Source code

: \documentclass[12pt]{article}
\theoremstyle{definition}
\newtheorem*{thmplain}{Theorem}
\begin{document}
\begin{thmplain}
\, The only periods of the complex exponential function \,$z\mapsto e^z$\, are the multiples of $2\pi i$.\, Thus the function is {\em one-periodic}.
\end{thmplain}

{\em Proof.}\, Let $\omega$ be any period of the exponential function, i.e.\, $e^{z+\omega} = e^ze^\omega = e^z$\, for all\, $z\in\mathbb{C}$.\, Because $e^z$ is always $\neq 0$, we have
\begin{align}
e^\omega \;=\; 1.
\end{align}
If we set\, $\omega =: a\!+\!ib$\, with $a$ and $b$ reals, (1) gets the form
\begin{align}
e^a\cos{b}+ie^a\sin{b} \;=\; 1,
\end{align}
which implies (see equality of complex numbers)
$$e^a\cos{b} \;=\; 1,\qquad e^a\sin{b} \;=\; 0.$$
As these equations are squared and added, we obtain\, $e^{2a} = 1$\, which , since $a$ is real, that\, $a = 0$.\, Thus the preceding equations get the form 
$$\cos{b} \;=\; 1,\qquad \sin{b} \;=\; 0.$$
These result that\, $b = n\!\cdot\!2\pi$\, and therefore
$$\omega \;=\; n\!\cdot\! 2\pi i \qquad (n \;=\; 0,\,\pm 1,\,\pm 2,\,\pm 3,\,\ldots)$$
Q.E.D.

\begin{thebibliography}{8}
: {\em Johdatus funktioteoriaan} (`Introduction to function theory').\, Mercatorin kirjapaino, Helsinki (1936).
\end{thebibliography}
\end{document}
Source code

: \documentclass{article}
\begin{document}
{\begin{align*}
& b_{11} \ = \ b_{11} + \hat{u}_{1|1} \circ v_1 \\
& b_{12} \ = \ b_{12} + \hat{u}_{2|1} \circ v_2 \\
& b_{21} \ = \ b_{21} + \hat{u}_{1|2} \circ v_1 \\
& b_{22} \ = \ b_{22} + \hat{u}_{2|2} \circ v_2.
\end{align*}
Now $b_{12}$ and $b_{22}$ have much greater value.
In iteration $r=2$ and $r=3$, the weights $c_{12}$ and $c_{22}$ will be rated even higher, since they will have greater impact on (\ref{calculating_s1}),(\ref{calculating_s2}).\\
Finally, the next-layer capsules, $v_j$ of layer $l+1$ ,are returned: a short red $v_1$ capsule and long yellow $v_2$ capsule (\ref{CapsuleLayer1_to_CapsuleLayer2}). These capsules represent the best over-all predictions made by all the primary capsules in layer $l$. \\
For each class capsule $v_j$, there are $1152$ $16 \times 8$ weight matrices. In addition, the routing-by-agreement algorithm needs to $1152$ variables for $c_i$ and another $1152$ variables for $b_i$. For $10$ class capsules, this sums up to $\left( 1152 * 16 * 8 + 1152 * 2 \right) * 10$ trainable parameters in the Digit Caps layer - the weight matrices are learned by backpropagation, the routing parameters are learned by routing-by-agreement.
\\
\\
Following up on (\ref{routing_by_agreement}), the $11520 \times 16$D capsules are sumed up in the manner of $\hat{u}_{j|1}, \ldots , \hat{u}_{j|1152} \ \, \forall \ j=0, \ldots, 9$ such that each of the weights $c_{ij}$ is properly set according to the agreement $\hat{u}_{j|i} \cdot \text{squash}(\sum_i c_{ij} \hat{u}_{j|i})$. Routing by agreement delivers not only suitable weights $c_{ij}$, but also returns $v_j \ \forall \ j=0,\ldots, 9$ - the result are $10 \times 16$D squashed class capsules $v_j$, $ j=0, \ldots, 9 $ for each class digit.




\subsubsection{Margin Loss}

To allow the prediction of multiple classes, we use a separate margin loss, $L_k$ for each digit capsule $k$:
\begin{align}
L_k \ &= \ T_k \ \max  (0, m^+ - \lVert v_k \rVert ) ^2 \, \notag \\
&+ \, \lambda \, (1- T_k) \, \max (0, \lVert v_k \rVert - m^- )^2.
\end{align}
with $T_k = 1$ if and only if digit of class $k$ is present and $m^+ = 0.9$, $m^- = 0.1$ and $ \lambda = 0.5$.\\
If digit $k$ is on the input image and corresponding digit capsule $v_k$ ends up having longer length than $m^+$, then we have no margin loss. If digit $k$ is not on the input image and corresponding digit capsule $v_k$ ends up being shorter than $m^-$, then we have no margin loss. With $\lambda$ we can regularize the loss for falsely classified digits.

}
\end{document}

● ● ●

* Task requirements *
Filter the records above for the string "thebibliography" and copy each matching line.

* Answer area *
\begin{thebibliography}{8}
\end{thebibliography}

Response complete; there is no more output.